If you thought 2008 was bad, then brace yourself -- because 2009 will be even worse.
The economic downturn will get a lot worse before it gets better. Dan White gives his forecasts for the New Year.
Inflation will fall to zero or even lower
With consumer confidence on the floor and commodity prices falling, the annual inflation rate is already dropping like a stone, having halved to just 2.5pc over the past six months.
By early in the year prices will have stopped rising and I expect prices to start falling later in the year.
The Government will be forced to cut the VAT rate
The 6.5pc gap between the Irish and British VAT rates is not sustainable.
With tens of thousands of shoppers heading North every day, Finance Minister Brian Lenihan will be forced to perform a humiliating U-turn and bring the Irish VAT rate into line with the 15pc British rate.
Second 2009 Budget before Easter
With public spending running at more than €10bn ahead of tax revenue the Government will be forced to introduce a second 2009 Budget, probably before Easter.
This second Budget will feature brutal spending cuts. If you think the October Budget was bad, you ain't seen nothing yet.
The national pay deal will be scrapped
With prices set to fall, the latest national pay deal, which provides public sector workers with a 6pc pay rise over 21 months, is now unaffordably generous.
Public sector pay and numbers will be cut
With public sector pay gobbling up almost two euros in every five of public spending, slashing the €19.6bn public sector pay and pensions bill is essential if the Government is to get even close to balancing its books.
This is likely to include both a reduction in the 372,000 workers currently on the public payroll and pay cuts for those who hang on to their jobs.

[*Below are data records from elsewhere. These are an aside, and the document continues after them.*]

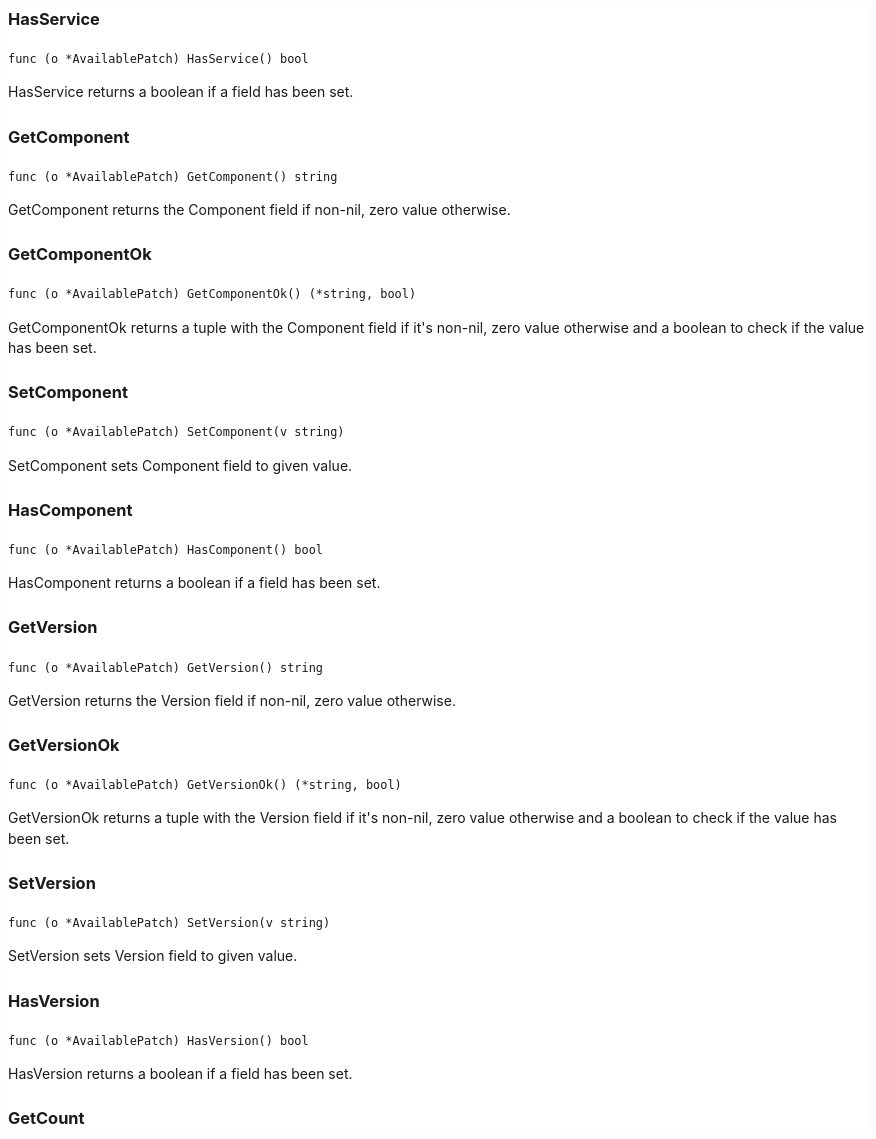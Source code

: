 ### HasService

`func (o *AvailablePatch) HasService() bool`

HasService returns a boolean if a field has been set.

### GetComponent

`func (o *AvailablePatch) GetComponent() string`

GetComponent returns the Component field if non-nil, zero value otherwise.

### GetComponentOk

`func (o *AvailablePatch) GetComponentOk() (*string, bool)`

GetComponentOk returns a tuple with the Component field if it's non-nil, zero value otherwise
and a boolean to check if the value has been set.

### SetComponent

`func (o *AvailablePatch) SetComponent(v string)`

SetComponent sets Component field to given value.

### HasComponent

`func (o *AvailablePatch) HasComponent() bool`

HasComponent returns a boolean if a field has been set.

### GetVersion

`func (o *AvailablePatch) GetVersion() string`

GetVersion returns the Version field if non-nil, zero value otherwise.

### GetVersionOk

`func (o *AvailablePatch) GetVersionOk() (*string, bool)`

GetVersionOk returns a tuple with the Version field if it's non-nil, zero value otherwise
and a boolean to check if the value has been set.

### SetVersion

`func (o *AvailablePatch) SetVersion(v string)`

SetVersion sets Version field to given value.

### HasVersion

`func (o *AvailablePatch) HasVersion() bool`

HasVersion returns a boolean if a field has been set.

### GetCount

House prices will continue to fall even lower
Already house prices have fallen by 15pc from their 2006 peak. Things are going to get much, much worse in 2009.
With rents falling and the banks forcing cash-strapped landlords to sell rental properties, there will be a wave of forced sales in 2009. This will push house prices even lower than most pessimists expect.

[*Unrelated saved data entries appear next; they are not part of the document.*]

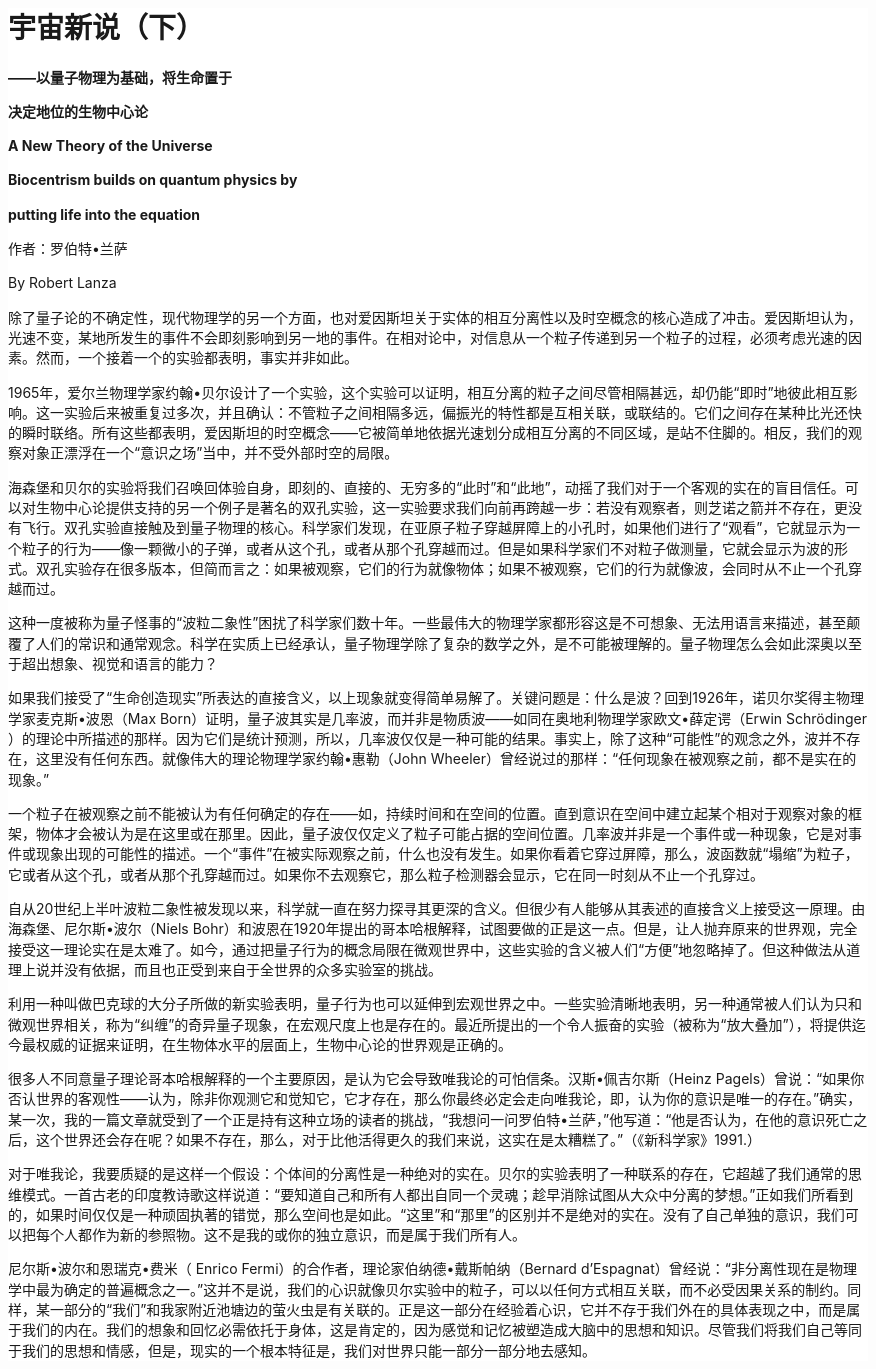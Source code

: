 # 宇宙新说（下）

**——以量子物理为基础，将生命置于**

**决定地位的生物中心论**

**A New Theory of the Universe**

**Biocentrism builds on quantum physics by**

**putting life into the equation**

作者：罗伯特•兰萨

By Robert Lanza

除了量子论的不确定性，现代物理学的另一个方面，也对爱因斯坦关于实体的相互分离性以及时空概念的核心造成了冲击。爱因斯坦认为，光速不变，某地所发生的事件不会即刻影响到另一地的事件。在相对论中，对信息从一个粒子传递到另一个粒子的过程，必须考虑光速的因素。然而，一个接着一个的实验都表明，事实并非如此。

1965年，爱尔兰物理学家约翰•贝尔设计了一个实验，这个实验可以证明，相互分离的粒子之间尽管相隔甚远，却仍能“即时”地彼此相互影响。这一实验后来被重复过多次，并且确认：不管粒子之间相隔多远，偏振光的特性都是互相关联，或联结的。它们之间存在某种比光还快的瞬时联络。所有这些都表明，爱因斯坦的时空概念——它被简单地依据光速划分成相互分离的不同区域，是站不住脚的。相反，我们的观察对象正漂浮在一个“意识之场”当中，并不受外部时空的局限。

海森堡和贝尔的实验将我们召唤回体验自身，即刻的、直接的、无穷多的“此时”和“此地”，动摇了我们对于一个客观的实在的盲目信任。可以对生物中心论提供支持的另一个例子是著名的双孔实验，这一实验要求我们向前再跨越一步：若没有观察者，则芝诺之箭并不存在，更没有飞行。双孔实验直接触及到量子物理的核心。科学家们发现，在亚原子粒子穿越屏障上的小孔时，如果他们进行了“观看”，它就显示为一个粒子的行为——像一颗微小的子弹，或者从这个孔，或者从那个孔穿越而过。但是如果科学家们不对粒子做测量，它就会显示为波的形式。双孔实验存在很多版本，但简而言之：如果被观察，它们的行为就像物体；如果不被观察，它们的行为就像波，会同时从不止一个孔穿越而过。

这种一度被称为量子怪事的“波粒二象性”困扰了科学家们数十年。一些最伟大的物理学家都形容这是不可想象、无法用语言来描述，甚至颠覆了人们的常识和通常观念。科学在实质上已经承认，量子物理学除了复杂的数学之外，是不可能被理解的。量子物理怎么会如此深奥以至于超出想象、视觉和语言的能力？

如果我们接受了“生命创造现实”所表达的直接含义，以上现象就变得简单易解了。关键问题是：什么是波？回到1926年，诺贝尔奖得主物理学家麦克斯•波恩（Max Born）证明，量子波其实是几率波，而并非是物质波——如同在奥地利物理学家欧文•薛定谔（Erwin Schrödinger ）的理论中所描述的那样。因为它们是统计预测，所以，几率波仅仅是一种可能的结果。事实上，除了这种“可能性”的观念之外，波并不存在，这里没有任何东西。就像伟大的理论物理学家约翰•惠勒（John Wheeler）曾经说过的那样：“任何现象在被观察之前，都不是实在的现象。”

一个粒子在被观察之前不能被认为有任何确定的存在——如，持续时间和在空间的位置。直到意识在空间中建立起某个相对于观察对象的框架，物体才会被认为是在这里或在那里。因此，量子波仅仅定义了粒子可能占据的空间位置。几率波并非是一个事件或一种现象，它是对事件或现象出现的可能性的描述。一个“事件”在被实际观察之前，什么也没有发生。如果你看着它穿过屏障，那么，波函数就“塌缩”为粒子，它或者从这个孔，或者从那个孔穿越而过。如果你不去观察它，那么粒子检测器会显示，它在同一时刻从不止一个孔穿过。

自从20世纪上半叶波粒二象性被发现以来，科学就一直在努力探寻其更深的含义。但很少有人能够从其表述的直接含义上接受这一原理。由海森堡、尼尔斯•波尔（Niels Bohr）和波恩在1920年提出的哥本哈根解释，试图要做的正是这一点。但是，让人抛弃原来的世界观，完全接受这一理论实在是太难了。如今，通过把量子行为的概念局限在微观世界中，这些实验的含义被人们“方便”地忽略掉了。但这种做法从道理上说并没有依据，而且也正受到来自于全世界的众多实验室的挑战。

利用一种叫做巴克球的大分子所做的新实验表明，量子行为也可以延伸到宏观世界之中。一些实验清晰地表明，另一种通常被人们认为只和微观世界相关，称为“纠缠”的奇异量子现象，在宏观尺度上也是存在的。最近所提出的一个令人振奋的实验（被称为“放大叠加”），将提供迄今最权威的证据来证明，在生物体水平的层面上，生物中心论的世界观是正确的。

很多人不同意量子理论哥本哈根解释的一个主要原因，是认为它会导致唯我论的可怕信条。汉斯•佩吉尔斯（Heinz Pagels）曾说：“如果你否认世界的客观性——认为，除非你观测它和觉知它，它才存在，那么你最终必定会走向唯我论，即，认为你的意识是唯一的存在。”确实，某一次，我的一篇文章就受到了一个正是持有这种立场的读者的挑战，“我想问一问罗伯特•兰萨，”他写道：“他是否认为，在他的意识死亡之后，这个世界还会存在呢？如果不存在，那么，对于比他活得更久的我们来说，这实在是太糟糕了。”（《新科学家》1991.）

对于唯我论，我要质疑的是这样一个假设：个体间的分离性是一种绝对的实在。贝尔的实验表明了一种联系的存在，它超越了我们通常的思维模式。一首古老的印度教诗歌这样说道：“要知道自己和所有人都出自同一个灵魂；趁早消除试图从大众中分离的梦想。”正如我们所看到的，如果时间仅仅是一种顽固执著的错觉，那么空间也是如此。“这里”和“那里”的区别并不是绝对的实在。没有了自己单独的意识，我们可以把每个人都作为新的参照物。这不是我的或你的独立意识，而是属于我们所有人。

尼尔斯•波尔和恩瑞克•费米（ Enrico Fermi）的合作者，理论家伯纳德•戴斯帕纳（Bernard d’Espagnat）曾经说：“非分离性现在是物理学中最为确定的普遍概念之一。”这并不是说，我们的心识就像贝尔实验中的粒子，可以以任何方式相互关联，而不必受因果关系的制约。同样，某一部分的“我们”和我家附近池塘边的萤火虫是有关联的。正是这一部分在经验着心识，它并不存于我们外在的具体表现之中，而是属于我们的内在。我们的想象和回忆必需依托于身体，这是肯定的，因为感觉和记忆被塑造成大脑中的思想和知识。尽管我们将我们自己等同于我们的思想和情感，但是，现实的一个根本特征是，我们对世界只能一部分一部分地去感知。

Ireland could be forced to leave the eurozone
While the euro at close to parity against sterling is great news for shoppers heading North to Newry, it is catastrophic for Irish exporters.
Britain remains our largest market, purchasing almost a fifth of our exports, including most of our indigenous exports.
With Britain already in the grip of the worst economic downturn since the Second World War, the last thing Irish exporters need is the euro close to parity against sterling. If the euro stays at its current level against sterling beyond the first quarter of 2009, the pressure to leave the eurozone could become irresistible.
The Government will close a number of banks
Having already botched recapitalising the banks once, the Government has to get it right next time.
AIB and Bank of Ireland have to be saved while Irish Life & Permanent and EBS can be merged with one of the larger banks.
That leaves Anglo Irish Bank and Irish Nationwide, both of which are stuffed to the gills with toxic property loans. These will both have to be closed and their loans transferred to a "bad bank".
The Government will reform the pension system
Public sector pensions will be reined back to free up resources to plug the €30bn hole in private pensions.
Unemployment will continue to rise
The imminent closure of Dell's Limerick plant will only be the first high-profile factory closure in 2009 as a combination of the economic downturn and an over-valued exchange rate send unemployment soaring to levels last seen in the early 1990s.